▶ Assignment: Read through the listing below and return only the lines containing "features".

▶ Source material:
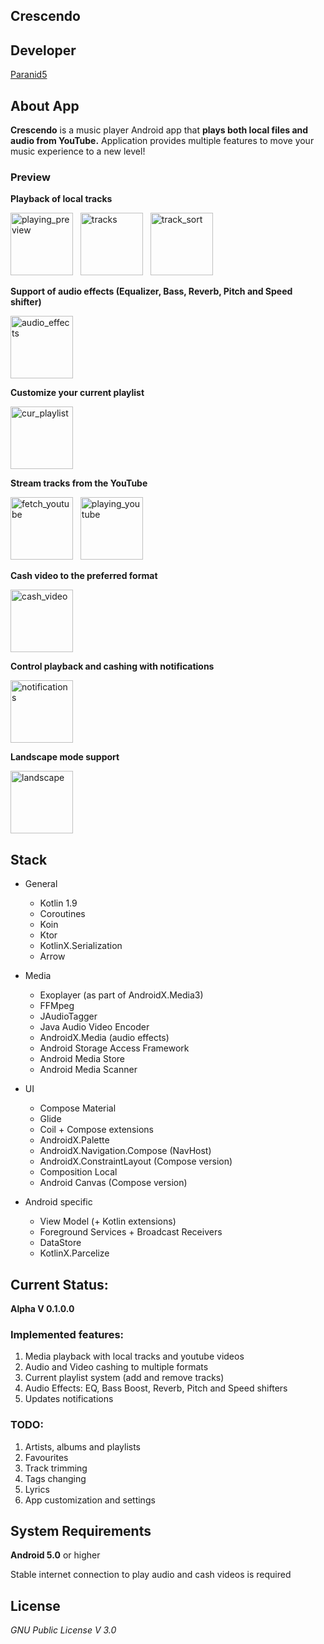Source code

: **Crescendo**
-----------------

## **Developer**
[Paranid5](https://github.com/dinaraparanid)

## **About App**
**Crescendo** is a music player Android app that
**plays both local files and audio from YouTube.**
Application provides multiple features to move
your music experience to a new level!

### **Preview**

**Playback of local tracks**

<p>
    <img src="https://i.ibb.co/JkdSjn2/playing-track.jpg" alt="playing_preview" width="100">
    &nbsp;
    <img src="https://i.ibb.co/KhGH5qt/tracks.jpg" alt="tracks" width="100">
    &nbsp;
    <img src="https://i.ibb.co/PwMtJqm/track-sort.jpg" alt="track_sort" width="100">
</p>

**Support of audio effects (Equalizer, Bass, Reverb, Pitch and Speed shifter)**

<img src="https://i.ibb.co/TRN3zF5/audio-effects.jpg" alt="audio_effects" width="100">

**Customize your current playlist**

<img src="https://i.ibb.co/cQyxngv/current-playlist.jpg" alt="cur_playlist" width="100">

**Stream tracks from the YouTube**

<p>
    <img src="https://i.ibb.co/vL6GqhD/fetch-youtube.jpg" alt="fetch_youtube" width="100">
    &nbsp;
    <img src="https://i.ibb.co/bBFTvP5/playing-youtube.jpg" alt="playing_youtube" width="100">
</p>

**Cash video to the preferred format**

<img src="https://i.ibb.co/jk1PB6m/cash-youtube.jpg" alt="cash_video" width="100">

**Control playback and cashing with notifications**

<img src="https://i.ibb.co/zfkTCTn/notifications.jpg" alt="notifications" width="100">

**Landscape mode support**

<img src="https://i.ibb.co/r4xyJq9/landscape.jpg" alt="landscape" width="100">

## **Stack**

<ul>
    <li>General</li>
    <ul>
        <li>Kotlin 1.9</li>
        <li>Coroutines</li>
        <li>Koin</li>
        <li>Ktor</li>
        <li>KotlinX.Serialization</li>
        <li>Arrow</li>
    </ul>
    <p></p>
    <li>Media</li>
    <ul>
        <li>Exoplayer (as part of AndroidX.Media3)</li>
        <li>FFMpeg</li>
        <li>JAudioTagger</li>
        <li>Java Audio Video Encoder</li>
        <li>AndroidX.Media (audio effects)</li>
        <li>Android Storage Access Framework</li>
        <li>Android Media Store</li>
        <li>Android Media Scanner</li>
    </ul>
    <p></p>
    <li>UI</li>
    <ul>
        <li>Compose Material</li>
        <li>Glide</li>
        <li>Coil + Compose extensions</li>
        <li>AndroidX.Palette</li>
        <li>AndroidX.Navigation.Compose (NavHost)</li>
        <li>AndroidX.ConstraintLayout (Compose version)</li>
        <li>Composition Local</li>
        <li>Android Canvas (Compose version)</li>
    </ul>
    <p></p>
    <li>Android specific</li>
    <ul>
        <li>View Model (+ Kotlin extensions)</li>
        <li>Foreground Services + Broadcast Receivers</li>
        <li>DataStore</li>
        <li>KotlinX.Parcelize</li>
    </ul>
</ul>

## **Current Status:**

**Alpha V 0.1.0.0**

### **Implemented features:**
1. Media playback with local tracks and youtube videos
2. Audio and Video cashing to multiple formats
3. Current playlist system (add and remove tracks)
4. Audio Effects: EQ, Bass Boost, Reverb, Pitch and Speed shifters
5. Updates notifications

### **TODO:**
1. Artists, albums and playlists
2. Favourites
3. Track trimming
4. Tags changing
5. Lyrics
6. App customization and settings

## **System Requirements**
**Android 5.0** or higher

Stable internet connection to play audio and cash videos is required

## **License**
*GNU Public License V 3.0*
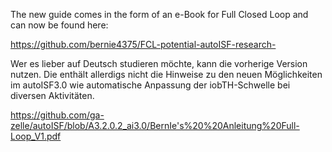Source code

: The new guide comes in the form of an e-Book for Full Closed Loop and can now be found here:

https://github.com/bernie4375/FCL-potential-autoISF-research-

Wer es lieber auf Deutsch studieren möchte, kann die vorherige Version nutzen. 
Die enthält allerdigs nicht die Hinweise zu den neuen Möglichkeiten im autoISF3.0 
wie automatische Anpassung der iobTH-Schwelle bei diversen Aktivitäten.

https://github.com/ga-zelle/autoISF/blob/A3.2.0.2_ai3.0/BernIe's%20%20Anleitung%20Full-Loop_V1.pdf
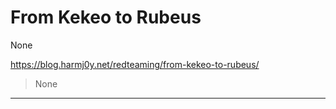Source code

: # From Kekeo to Rubeus

None

https://blog.harmj0y.net/redteaming/from-kekeo-to-rubeus/
<blockquote>
None
</blockquote>

---

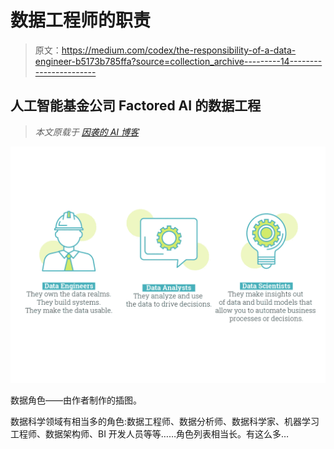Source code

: # 数据工程师的职责

> 原文：<https://medium.com/codex/the-responsibility-of-a-data-engineer-b5173b785ffa?source=collection_archive---------14----------------------->

## 人工智能基金公司 Factored AI 的数据工程

> *本文原载于* [*因袭的 AI 博客*](https://factored.ai/2021/08/12/the-responsibility-of-a-data-engineer/)

![](img/33c0e6b41a10253a6ea9ca71b65bf910.png)

数据角色——由作者制作的插图。

数据科学领域有相当多的角色:数据工程师、数据分析师、数据科学家、机器学习工程师、数据架构师、BI 开发人员等等……角色列表相当长。有这么多…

▶ Solution to the problem:
Application provides multiple features to move
### **Implemented features:**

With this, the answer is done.